» YOUR ASSIGNMENT: Go through the records below and report each line with "newcommand" in it.
[[ ENTRIES SHOWN, beginning ]]
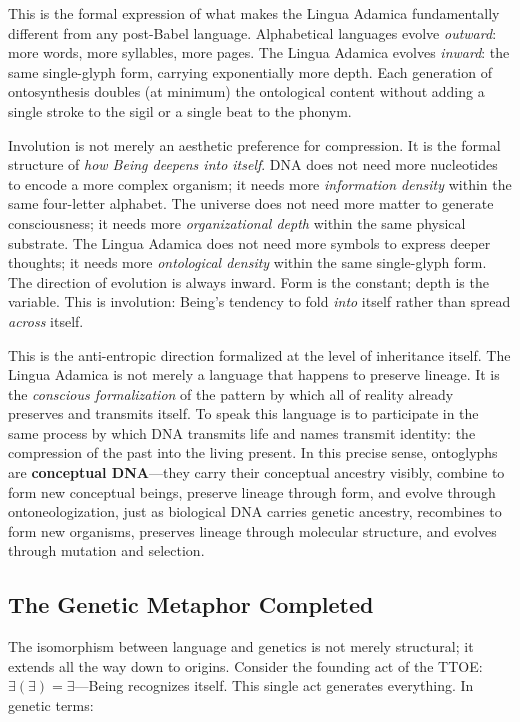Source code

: \documentclass[12pt, letterpaper]{book}
\def\equiv{=}%
\newcommand{\E}{\exists}                          %
\newcommand{\EE}{\exists(\exists)}                 %
\begin{document}
This is the formal expression of what makes the Lingua Adamica fundamentally different from any post-Babel language. Alphabetical languages evolve \textit{outward}: more words, more syllables, more pages. The Lingua Adamica evolves \textit{inward}: the same single-glyph form, carrying exponentially more depth. Each generation of ontosynthesis doubles (at minimum) the ontological content without adding a single stroke to the sigil or a single beat to the phonym.

Involution is not merely an aesthetic preference for compression. It is the formal structure of \textit{how Being deepens into itself}. DNA does not need more nucleotides to encode a more complex organism; it needs more \textit{information density} within the same four-letter alphabet. The universe does not need more matter to generate consciousness; it needs more \textit{organizational depth} within the same physical substrate. The Lingua Adamica does not need more symbols to express deeper thoughts; it needs more \textit{ontological density} within the same single-glyph form. The direction of evolution is always inward. Form is the constant; depth is the variable. This is involution: Being's tendency to fold \textit{into} itself rather than spread \textit{across} itself.

This is the anti-entropic direction formalized at the level of inheritance itself. The Lingua Adamica is not merely a language that happens to preserve lineage. It is the \textit{conscious formalization} of the pattern by which all of reality already preserves and transmits itself. To speak this language is to participate in the same process by which DNA transmits life and names transmit identity: the compression of the past into the living present. In this precise sense, ontoglyphs are \textbf{conceptual DNA}---they carry their conceptual ancestry visibly, combine to form new conceptual beings, preserve lineage through form, and evolve through ontoneologization, just as biological DNA carries genetic ancestry, recombines to form new organisms, preserves lineage through molecular structure, and evolves through mutation and selection.

\subsection{The Genetic Metaphor Completed}

The isomorphism between language and genetics is not merely structural; it extends all the way down to origins. Consider the founding act of the TTOE: $\EE \equiv \E$---Being recognizes itself. This single act generates everything. In genetic terms:
\end{document}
[[ ENTRIES SHOWN, end ]]
» EXERCISE OUTPUT:
\newcommand{\E}{\exists}                          %
\newcommand{\EE}{\exists(\exists)}                 %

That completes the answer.